Case ID: ad2d_240/html/0359-02.html
Source: Caselaw Access Project
Author: {"author": "", "license": "Public Domain", "url": "https://static.case.law/"}
Date Created: 2024-08-24T03:29:51.129683

Francis L. Dima, Appellant, v Breslin Realty, Inc., et al., Respondents.
    [658 NYS2d 115]
   In a negligence action to recover damages for personal injuries, the plaintiff appeals from an order of the Supreme Court, Suffolk County (Doyle, J.), dated May 9, 1996, which granted the separate motions of the defendants for summary judgment dismissing the complaint.

Ordered that the order is affirmed, with one bill of costs to the respondents appearing separately and filing separate briefs.
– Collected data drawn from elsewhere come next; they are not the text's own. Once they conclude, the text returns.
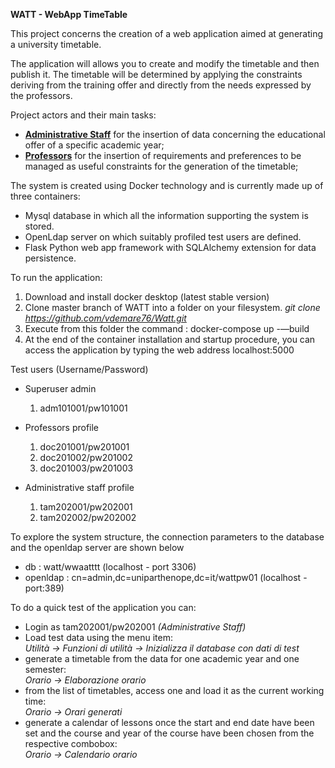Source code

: <B>WATT - WebApp TimeTable</B>

This project concerns the creation of a web application aimed at generating a university timetable.

The application will allows you to create and modify the timetable and then publish it. 
The timetable will be determined by applying the constraints deriving from the training offer and directly from the needs expressed by the professors.

Project actors and their main tasks:

<ul><li><u><b>Administrative Staff</b></u> for the insertion of data concerning the educational offer of a specific academic year;</li>
<li><u><b>Professors</b></u> for the insertion of requirements and preferences to be managed as useful constraints for the generation of the timetable;</li></ul>

The system is created using Docker technology and is currently made up of three containers:

<ul>
<li>Mysql database in which all the information supporting the system is stored.</li>
<li>OpenLdap server on which suitably profiled test users are defined.</li>
<li>Flask Python web app framework with SQLAlchemy extension for data persistence.</li>
</ul>

To run the application:

1) Download and install docker desktop (latest stable version)
2) Clone master branch of WATT into a folder on your filesystem.
   <i>git clone https://github.com/vdemare76/Watt.git</i>
3) Execute from this folder the command : docker-compose up -—build
4) At the end of the container installation and startup procedure, you can access the application by typing the web address localhost:5000

Test users (Username/Password)

- Superuser admin
	1) adm101001/pw101001

- Professors profile
	1) doc201001/pw201001
	2) doc201002/pw201002
	3) doc201003/pw201003

- Administrative staff profile
	1) tam202001/pw202001
	2) tam202002/pw202002
	
To explore the system structure, the connection parameters to the database and the openldap server are shown below
- db : watt/wwaatttt (localhost - port 3306)
- openldap : cn=admin,dc=uniparthenope,dc=it/wattpw01 (localhost - port:389)

To do a quick test of the application you can:
<ul><li>Login as tam202001/pw202001 <i>(Administrative Staff)</i></li>
<li>Load test data using the menu item: <br><i>Utilità -> Funzioni di utilità -> Inizializza il database con dati di test</i></li>
<li>generate a timetable from the data for one academic year and one semester: <br><i>Orario -> Elaborazione orario</i></li>
<li>from the list of timetables, access one and load it as the current working time: <br><i>Orario -> Orari generati</i></li>
<li>generate a calendar of lessons once the start and end date have been set and the course and year of the course have been chosen from the respective combobox: <br><i>Orario -> Calendario orario</i></li>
The plaintiff was injured when she tripped on a piece of plastic baling wire in the parking lot located on the north side of a shopping mall, and commenced this action against the owner of the mall, the defendant Sears Roebuck and Co., the tenant, the defendant Breslin Realty Co., and the company responsible for cleaning the area, the defendant Meadowbrook Parking. The defendants separately moved for summary judgment, and met the initial burden of showing that they lacked actual or constructive notice that a dangerous condition existed in the parking lot. Moreover, the plaintiff does not contend, and there is no evidence in the record, that any of the defendants created this condition.

In order to establish a prima facie case of negligence, the plaintiff had to demonstrate either that the defendants created the dangerous or defective condition which caused the accident, or that they had actual or constructive notice of the condition (see, Gordon v American Museum of Natural History, 67 NY2d 836; Pirillo v Longwood Assocs., 179 AD2d 744). We agree with the Supreme Court that the plaintiff failed to present sufficient proof to raise a question of fact concerning her contention that the defendants had actual or constructive notice of the condition which caused her fall. Contrary to the plaintiff’s contention, the testimony of the mall security guard that he saw a piece of white nylon cord earlier in the day in the parking lot on a sidewalk on the south side of the mall was legally insufficient to constitute notice of the particular condition which caused the plaintiff’s fall (see, Piacquadio v Recine Realty Corp., 84 NY2d 967; Zuckerman v City of New York, 49 NY2d 557). Bracken, J. P., Sullivan, Pizzuto and Krausman, JJ., concur.